Groelle & Salmon, P.A. Favorable Rulings

TRIAL VICTORY

Discovery Requests Targeting An Insurer’s Underwriting Files And Claim Files Deemed “Facially Improper,” Warranting Certiorari Relief

Karl Forrest, Partner
Tampa Office

In Homeowners Choice Property & Casualty Insurance Company v. Mahady, 44 Fla.
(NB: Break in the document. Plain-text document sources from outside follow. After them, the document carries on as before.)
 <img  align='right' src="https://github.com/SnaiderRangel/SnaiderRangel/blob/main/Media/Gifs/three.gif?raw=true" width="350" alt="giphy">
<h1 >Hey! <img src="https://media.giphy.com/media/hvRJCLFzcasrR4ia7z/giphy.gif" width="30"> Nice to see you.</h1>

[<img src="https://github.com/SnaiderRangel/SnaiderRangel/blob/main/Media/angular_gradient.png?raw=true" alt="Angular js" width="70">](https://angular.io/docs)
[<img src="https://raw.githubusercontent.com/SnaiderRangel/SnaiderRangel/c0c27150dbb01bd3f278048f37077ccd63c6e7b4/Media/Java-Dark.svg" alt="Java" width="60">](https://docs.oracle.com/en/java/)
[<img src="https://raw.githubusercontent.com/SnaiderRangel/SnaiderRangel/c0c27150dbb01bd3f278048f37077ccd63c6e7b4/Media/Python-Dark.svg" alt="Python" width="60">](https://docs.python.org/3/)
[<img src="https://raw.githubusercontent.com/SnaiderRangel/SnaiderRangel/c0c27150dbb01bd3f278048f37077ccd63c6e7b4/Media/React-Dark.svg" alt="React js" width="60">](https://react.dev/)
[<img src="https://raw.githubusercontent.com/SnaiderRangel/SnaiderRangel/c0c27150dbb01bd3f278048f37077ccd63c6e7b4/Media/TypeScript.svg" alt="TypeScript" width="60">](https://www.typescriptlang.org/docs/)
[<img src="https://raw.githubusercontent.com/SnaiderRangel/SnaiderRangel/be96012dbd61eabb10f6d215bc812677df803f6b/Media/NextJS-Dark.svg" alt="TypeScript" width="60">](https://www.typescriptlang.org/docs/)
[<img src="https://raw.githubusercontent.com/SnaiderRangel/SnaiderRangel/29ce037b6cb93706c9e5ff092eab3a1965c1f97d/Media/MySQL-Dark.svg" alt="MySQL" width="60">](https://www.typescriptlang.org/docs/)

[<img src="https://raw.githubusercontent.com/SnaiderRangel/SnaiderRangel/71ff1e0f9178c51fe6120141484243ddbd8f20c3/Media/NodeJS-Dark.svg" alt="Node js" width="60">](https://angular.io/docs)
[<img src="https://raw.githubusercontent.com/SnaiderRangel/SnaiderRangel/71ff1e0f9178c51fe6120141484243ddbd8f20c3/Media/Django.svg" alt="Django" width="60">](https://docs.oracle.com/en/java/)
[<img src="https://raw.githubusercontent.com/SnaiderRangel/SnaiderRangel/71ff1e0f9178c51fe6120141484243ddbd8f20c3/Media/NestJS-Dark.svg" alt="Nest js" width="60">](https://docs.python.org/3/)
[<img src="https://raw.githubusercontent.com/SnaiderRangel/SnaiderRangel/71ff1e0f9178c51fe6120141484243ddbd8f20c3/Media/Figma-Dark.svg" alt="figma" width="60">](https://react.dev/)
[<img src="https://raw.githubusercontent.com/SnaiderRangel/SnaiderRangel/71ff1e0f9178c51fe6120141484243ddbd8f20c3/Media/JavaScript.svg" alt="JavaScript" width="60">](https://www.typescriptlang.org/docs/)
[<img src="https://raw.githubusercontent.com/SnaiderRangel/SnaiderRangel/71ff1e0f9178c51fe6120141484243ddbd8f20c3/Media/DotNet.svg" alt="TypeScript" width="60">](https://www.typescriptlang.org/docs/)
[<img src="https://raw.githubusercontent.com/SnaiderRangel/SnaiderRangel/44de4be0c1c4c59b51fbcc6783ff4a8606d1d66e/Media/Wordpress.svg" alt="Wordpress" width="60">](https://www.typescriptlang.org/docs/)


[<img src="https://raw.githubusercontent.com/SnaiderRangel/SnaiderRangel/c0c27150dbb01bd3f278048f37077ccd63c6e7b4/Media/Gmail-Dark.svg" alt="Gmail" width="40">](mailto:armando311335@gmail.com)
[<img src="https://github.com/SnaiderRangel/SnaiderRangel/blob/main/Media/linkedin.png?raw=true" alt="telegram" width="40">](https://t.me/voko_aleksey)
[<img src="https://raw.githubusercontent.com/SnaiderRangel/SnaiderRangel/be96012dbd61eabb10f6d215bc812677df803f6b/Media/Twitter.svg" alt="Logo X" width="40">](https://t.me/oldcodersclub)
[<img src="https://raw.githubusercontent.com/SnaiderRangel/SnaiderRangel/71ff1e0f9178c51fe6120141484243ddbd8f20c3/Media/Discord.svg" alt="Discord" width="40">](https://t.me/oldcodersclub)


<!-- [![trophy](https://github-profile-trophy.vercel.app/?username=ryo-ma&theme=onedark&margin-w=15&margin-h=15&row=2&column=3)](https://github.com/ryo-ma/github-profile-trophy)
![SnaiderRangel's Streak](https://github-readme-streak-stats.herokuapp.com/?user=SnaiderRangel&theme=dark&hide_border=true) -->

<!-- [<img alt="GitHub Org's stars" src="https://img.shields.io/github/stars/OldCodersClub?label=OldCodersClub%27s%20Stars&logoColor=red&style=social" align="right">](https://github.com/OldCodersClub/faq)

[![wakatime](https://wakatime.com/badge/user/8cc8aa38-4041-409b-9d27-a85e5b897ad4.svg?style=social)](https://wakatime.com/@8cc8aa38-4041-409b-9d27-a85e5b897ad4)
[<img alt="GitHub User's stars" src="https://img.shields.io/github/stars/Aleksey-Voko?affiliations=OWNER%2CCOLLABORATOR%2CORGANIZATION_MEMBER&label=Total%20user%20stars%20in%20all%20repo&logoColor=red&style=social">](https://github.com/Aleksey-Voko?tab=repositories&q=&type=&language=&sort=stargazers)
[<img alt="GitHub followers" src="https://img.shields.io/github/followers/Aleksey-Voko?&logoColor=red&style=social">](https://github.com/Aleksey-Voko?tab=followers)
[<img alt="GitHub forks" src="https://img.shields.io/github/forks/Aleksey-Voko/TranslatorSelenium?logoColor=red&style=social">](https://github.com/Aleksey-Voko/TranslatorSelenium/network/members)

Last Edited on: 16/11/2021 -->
L. Weekly D2125b (Fla. 4th DCA August 21, 2019), the Fourth District Court of Appeal recently granted certiorari relief and quashed a trial court’s discovery order requiring Homeowners Choice to produce its underwriting files and its claim files created up until the time the claim was denied.

In a unanimous opinion authored by Judge Alan O. Forst, with Chief Judge Spencer D. Levine and Judge Jonathan D. Gerber, in concurrence, the Court granted Homeowners Choice’s Petition finding that “[b]ecause the issues of the insurer’s liability for coverage and the amount of the policy owners’ damages have not been finally determined, the discovery order in the instant case is a departure from the essential requirements of the law which will result in irreparable harm.”

Of particular importance, the Court described the discovery requests targeting Homeowners Choice’s underwriting files and its claim files as “facially improper, in their entirety.”  Along those lines, the Court forcefully reiterated the long-standing principle that “until the obligation to provide coverage and damages has been determined, a party is not entitled to discovery related to the claims file[] or to the insurer’s business policies or practices regarding handling of claims.”  State Farm Mut. Auto. Ins. Co. v. Tranchese, 49 So. 3d 809, 810 (Fla. 4th DCA 2010); see also State Farm Mut. Auto. Ins. Co. v. O’Hearn, 975 So. 2d 633, 637 (Fla. 2d DCA 2008).

Lastly, while the trial court failed to make “particularized findings” permitting the discovery at issue, the Court nevertheless found that remand was not necessary as the record “suggests the trial court viewed as protected only those items postdating the denial of the claim, seemingly in anticipation of litigation, as opposed to when the issue of coverage was determined.”

**Editor’s Note – this decision is not final until disposition of timely filed motion for rehearing.